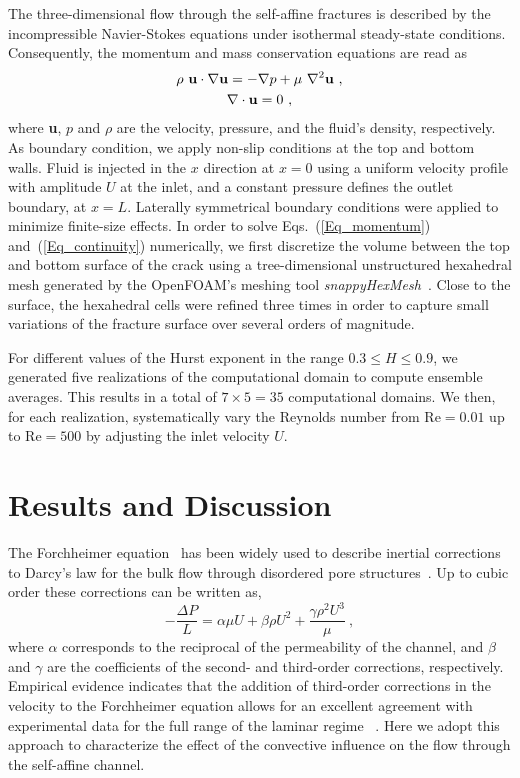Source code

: \documentclass[aps,pre,
superscriptaddress,
twocolumn,
notitlepage,
10pt,
]{revtex4-1}
\begin{document}
The three-dimensional flow through the self-affine fractures is described by the
incompressible Navier-Stokes equations under isothermal steady-state conditions.
Consequently, the momentum and mass conservation equations are read as
%
\begin{gather} 
\rho~\mathbf{u\cdot\nabla u} = -\mathbf{\nabla} p +
\mu~\mathbf{ \nabla }^{2} \mathbf{u}~, \label{Eq_momentum} \\
{\bf{\nabla\cdot u}}=0~, \label{Eq_continuity}
\end{gather} %
where {\bf u}, $p$ and  $\rho$ are the velocity, pressure, and the fluid's
density, respectively. As boundary condition, we apply non-slip conditions at
the top and bottom walls. Fluid is injected in the $x$ direction at $x=0$ using
a uniform velocity profile with amplitude $U$ at the inlet, and a constant
pressure defines the outlet boundary, at $x=L$. Laterally symmetrical boundary
conditions were applied to minimize finite-size effects. In order to solve
Eqs.~(\ref{Eq_momentum}) and~(\ref{Eq_continuity}) numerically, we first
discretize the volume between the top and bottom surface of the crack using a
tree-dimensional unstructured hexahedral mesh generated by the OpenFOAM's
meshing tool \emph{snappyHexMesh}~\cite{OF_Weller1998}. Close to the surface,
the hexahedral cells were refined three times in order to capture small
variations of the fracture surface over several orders of magnitude.

For different values of the Hurst exponent in the range $0.3 \le H \le 0.9$, we
generated five realizations of the computational domain to compute ensemble
averages. This results in a total of $7\times 5=35$ computational domains. We
then, for each realization, systematically vary the Reynolds number from
$\mathrm{Re}=0.01$ up to $\mathrm{Re}=500$ by adjusting the inlet velocity $U$.

\section{Results and Discussion}\label{sec:results}

The Forchheimer equation~\cite{Forchheimer1901, Whitaker1996} has been widely
used to describe inertial corrections to Darcy's law for the bulk flow through
disordered pore structures~\cite{Sahimi2000,Sahimi2011,Dullien1992}. Up to cubic
order these corrections can be written as,
%
\begin{equation} 
-\frac{\Delta P}{L} = \alpha \mu U + \beta \rho {U^2} + \frac{\gamma \rho^{2}
	U^{3}}{\mu}~, 
\label{Eq_cubic} 
\end{equation}
%
where $\alpha$ corresponds to the reciprocal of the permeability of the
channel, and $\beta$  and $\gamma$  are the coefficients of the second- and
third-order corrections, respectively. Empirical evidence indicates that
the addition of third-order corrections in the velocity to the Forchheimer
equation allows for an excellent agreement with experimental data for the
full range of the laminar regime ~\cite{Sahimi1994, Edwards1990,
	Andrade1999, Hill2001}. Here  we adopt this approach to characterize the
effect of the convective influence on the flow through the self-affine
channel. 
\end{document}
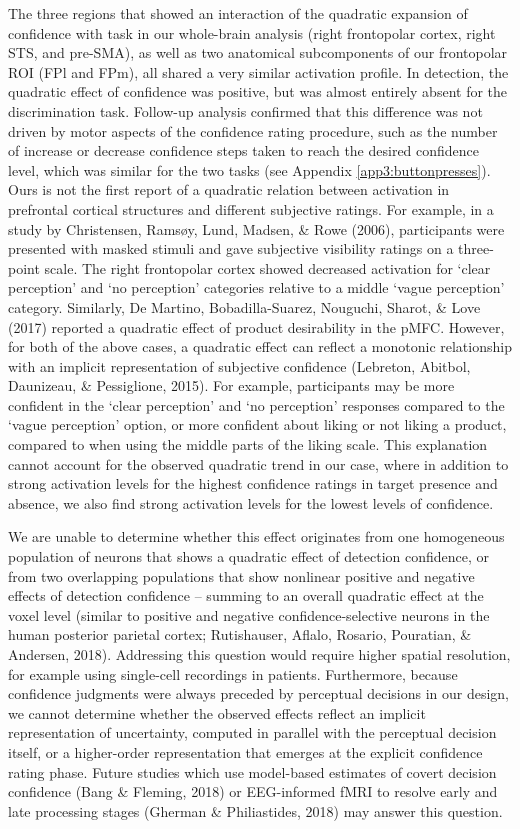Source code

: \documentclass[12pt,twoside]{reedthesis}
\begin{document}
The three regions that showed an interaction of the quadratic expansion of confidence with task in our whole-brain analysis (right frontopolar cortex, right STS, and pre-SMA), as well as two anatomical subcomponents of our frontopolar ROI (FPl and FPm), all shared a very similar activation profile. In detection, the quadratic effect of confidence was positive, but was almost entirely absent for the discrimination task. Follow-up analysis confirmed that this difference was not driven by motor aspects of the confidence rating procedure, such as the number of increase or decrease confidence steps taken to reach the desired confidence level, which was similar for the two tasks (see Appendix \ref{app3:buttonpresses}). Ours is not the first report of a quadratic relation between activation in prefrontal cortical structures and different subjective ratings. For example, in a study by Christensen, Ramsøy, Lund, Madsen, \& Rowe (2006), participants were presented with masked stimuli and gave subjective visibility ratings on a three-point scale. The right frontopolar cortex showed decreased activation for `clear perception' and `no perception' categories relative to a middle `vague perception' category. Similarly, De Martino, Bobadilla-Suarez, Nouguchi, Sharot, \& Love (2017) reported a quadratic effect of product desirability in the pMFC. However, for both of the above cases, a quadratic effect can reflect a monotonic relationship with an implicit representation of subjective confidence (Lebreton, Abitbol, Daunizeau, \& Pessiglione, 2015). For example, participants may be more confident in the `clear perception' and `no perception' responses compared to the `vague perception' option, or more confident about liking or not liking a product, compared to when using the middle parts of the liking scale. This explanation cannot account for the observed quadratic trend in our case, where in addition to strong activation levels for the highest confidence ratings in target presence and absence, we also find strong activation levels for the lowest levels of confidence.

We are unable to determine whether this effect originates from one homogeneous population of neurons that shows a quadratic effect of detection confidence, or from two overlapping populations that show nonlinear positive and negative effects of detection confidence -- summing to an overall quadratic effect at the voxel level (similar to positive and negative confidence-selective neurons in the human posterior parietal cortex; Rutishauser, Aflalo, Rosario, Pouratian, \& Andersen, 2018). Addressing this question would require higher spatial resolution, for example using single-cell recordings in patients. Furthermore, because confidence judgments were always preceded by perceptual decisions in our design, we cannot determine whether the observed effects reflect an implicit representation of uncertainty, computed in parallel with the perceptual decision itself, or a higher-order representation that emerges at the explicit confidence rating phase. Future studies which use model-based estimates of covert decision confidence (Bang \& Fleming, 2018) or EEG-informed fMRI to resolve early and late processing stages (Gherman \& Philiastides, 2018) may answer this question.
\end{document}
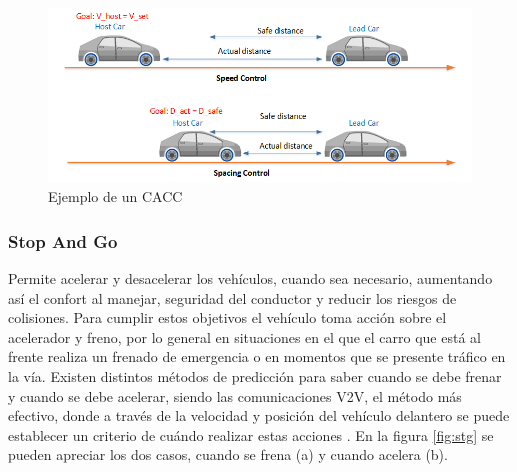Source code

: \begin{figure}[!h]
	\centering
		\includegraphics[scale=0.7]{Imagenes/acc2}
		\caption[Ejemplo de un CACC]{Ejemplo de un CACC \protect\footnotemark}
		\label{fig:acc2}
	\end{figure}	


\subsubsection{Stop And Go}

Permite acelerar y desacelerar los vehículos, cuando sea necesario, aumentando así el confort al manejar, seguridad del conductor y reducir los riesgos de colisiones. Para cumplir estos objetivos el vehículo toma acción sobre el acelerador y freno, por lo general en situaciones en el que el carro que está al frente realiza un frenado de emergencia o en momentos que se presente tráfico en la vía. Existen distintos métodos de predicción para saber cuando se debe frenar y cuando se debe acelerar, siendo las comunicaciones V2V, el método más efectivo, donde a través de la velocidad y posición del vehículo delantero se puede establecer un criterio de cuándo realizar estas acciones \cite{marzbanrad2015prediction}. En la figura \ref{fig:stg} se pueden apreciar los dos casos, cuando se frena (a) y cuando acelera (b).\\

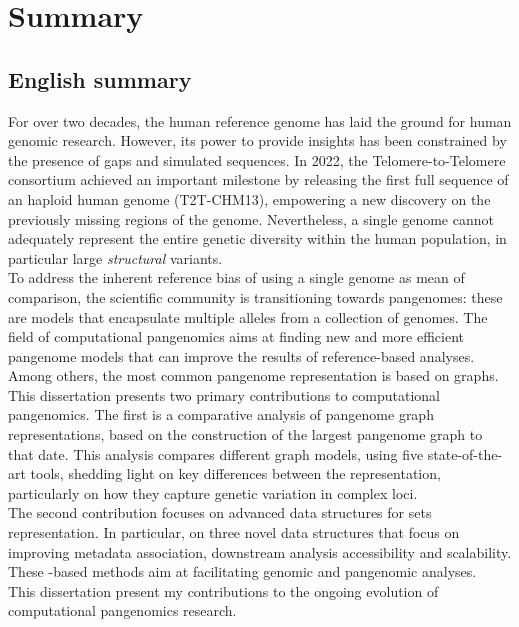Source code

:  \chapter{Summary}
\label{sec:Summary}
\section{English summary}
For over two decades, the human reference genome has laid the ground for human genomic research. However, its power to provide insights has been constrained by the presence of gaps and simulated sequences. In 2022, the Telomere-to-Telomere consortium achieved an important milestone by releasing the first full sequence of an haploid human genome (T2T-CHM13), empowering a new discovery on the previously missing regions of the genome. Nevertheless, a single genome cannot adequately represent the entire genetic diversity within the human population, in particular large \emph{structural} variants.\\
To address the inherent reference bias of using a single genome as mean of comparison, the scientific community is transitioning towards pangenomes: these are models that encapsulate multiple alleles from a collection of genomes. The field of computational pangenomics aims at finding new and more efficient pangenome models that can improve the results of reference-based analyses. Among others, the most common pangenome representation is based on graphs. \\
This dissertation presents two primary contributions to computational pangenomics. The first is a comparative analysis of pangenome graph representations, based on the construction of the largest pangenome graph to that date. This analysis compares different graph models, using five state-of-the-art tools, shedding light on key differences between the representation, particularly on how they capture genetic variation in complex loci.\\
The second contribution focuses on advanced data structures for \kmer sets representation. In particular, on three novel data structures that focus on improving metadata association, downstream analysis accessibility and scalability. These \kmer-based methods aim at facilitating genomic and pangenomic analyses.\\
This dissertation present my contributions to the ongoing evolution of computational pangenomics research.

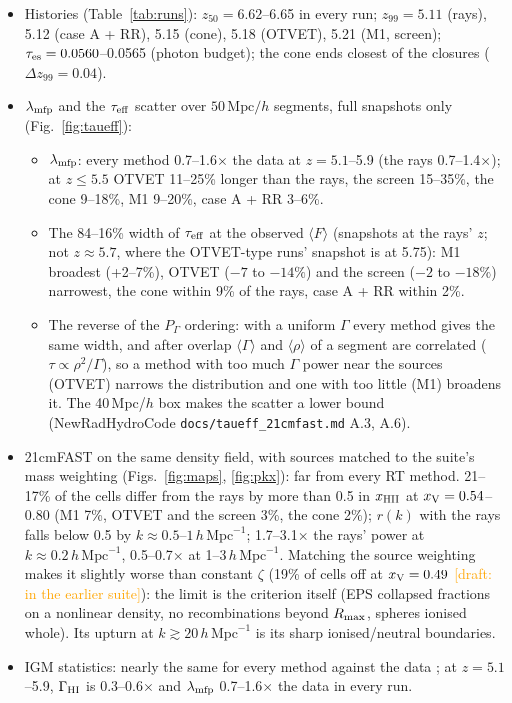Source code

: \documentclass[11pt]{article}
\newcommand{\draft}[1]{\textcolor{orange}{[draft: #1]}}
\newcommand{\hmpc}{\,h\,\mathrm{Mpc}^{-1}}
\newcommand{\mpch}{\,\mathrm{Mpc}/h}
\newcommand{\xv}{x_{\rm V}}
\begin{document}
\begin{itemize}
\item Histories (Table~\ref{tab:runs}): $z_{50}=6.62$--6.65 in every run;
  $z_{99}=5.11$ (rays), 5.12 (case A + RR), 5.15 (cone), 5.18 (OTVET),
  5.21 (M1, screen); $\tau_{\rm es}=0.0560$--0.0565 (photon budget); the
  cone ends closest of the closures ($\Delta z_{99}=0.04$).
\item $\lambda_{\rm mfp}$ and the $\tau_{\rm eff}$ scatter over $50\mpch$
  segments, full snapshots only (Fig.~\ref{fig:taueff}):
  \begin{itemize}
  \item $\lambda_{\rm mfp}$: every method 0.7--1.6$\times$ the data at
    $z=5.1$--5.9 (the rays 0.7--1.4$\times$); at $z\le5.5$ OTVET 11--25\%
    longer than the rays, the screen 15--35\%, the cone 9--18\%, M1
    9--20\%, case A + RR 3--6\%.
  \item The 84--16\% width of $\tau_{\rm eff}$ at the observed $\langle
    F\rangle$ (snapshots at the rays' $z$; not $z\approx5.7$, where the
    OTVET-type runs' snapshot is at 5.75): M1 broadest (+2--7\%), OTVET
    ($-7$ to $-14\%$) and the screen ($-2$ to $-18\%$) narrowest, the cone
    within 9\% of the rays, case A + RR within 2\%.
  \item The reverse of the $P_\Gamma$ ordering: with a uniform $\Gamma$
    every method gives the same width, and after overlap $\langle\Gamma
    \rangle$ and $\langle\rho\rangle$ of a segment are correlated
    ($\tau\propto\rho^2/\Gamma$), so a method with too much $\Gamma$ power
    near the sources (OTVET) narrows the distribution and one with
    too little (M1) broadens it. The 40\,Mpc/$h$ box makes the scatter a
    lower bound (NewRadHydroCode \texttt{docs/taueff\_21cmfast.md} A.3, A.6).
  \end{itemize}
\item 21cmFAST on the same density field, with sources matched to the
  suite's mass weighting (Figs.~\ref{fig:maps}, \ref{fig:pkx}): far
  from every RT method. 21--17\% of the cells differ from the rays by more
  than 0.5 in $x_{\rm HII}$ at $\xv=0.54$--0.80 (M1 7\%, OTVET and the
  screen 3\%, the cone 2\%); $r(k)$ with the rays falls below 0.5 by
  $k\approx0.5$--$1\hmpc$; 1.7--3.1$\times$ the rays' power at
  $k\approx0.2\hmpc$, 0.5--0.7$\times$ at 1--3$\hmpc$. Matching the source
  weighting makes it slightly worse than constant $\zeta$ (19\% of cells
  off at $\xv=0.49$ \draft{in the earlier suite}): the limit is the criterion itself (EPS collapsed
  fractions on a nonlinear density, no recombinations beyond
  $R_{\rm max}$, spheres ionised whole). Its upturn at $k\gtrsim20\hmpc$ is
  its sharp ionised/neutral boundaries.
  \citep{mesinger11,murray20}
\item IGM statistics: nearly the same for every method against the data
  \citep{gaikwad23,becker21,zhu23,bosman22}; at $z=5.1$--5.9,
  $\Gamma_{\rm HI}$ is 0.3--0.6$\times$ and $\lambda_{\rm mfp}$
  0.7--1.6$\times$ the data in every run.
\end{itemize}
\end{document}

....................

▸ **Task brief**:
If a line in the material contains the word "every", copy that line.

▸ **Expected answer**:
\item Histories (Table~\ref{tab:runs}): $z_{50}=6.62$--6.65 in every run;
  \item $\lambda_{\rm mfp}$: every method 0.7--1.6$\times$ the data at
    every method gives the same width, and after overlap $\langle\Gamma
  from every RT method. 21--17\% of the cells differ from the rays by more
\item IGM statistics: nearly the same for every method against the data
  0.7--1.6$\times$ the data in every run.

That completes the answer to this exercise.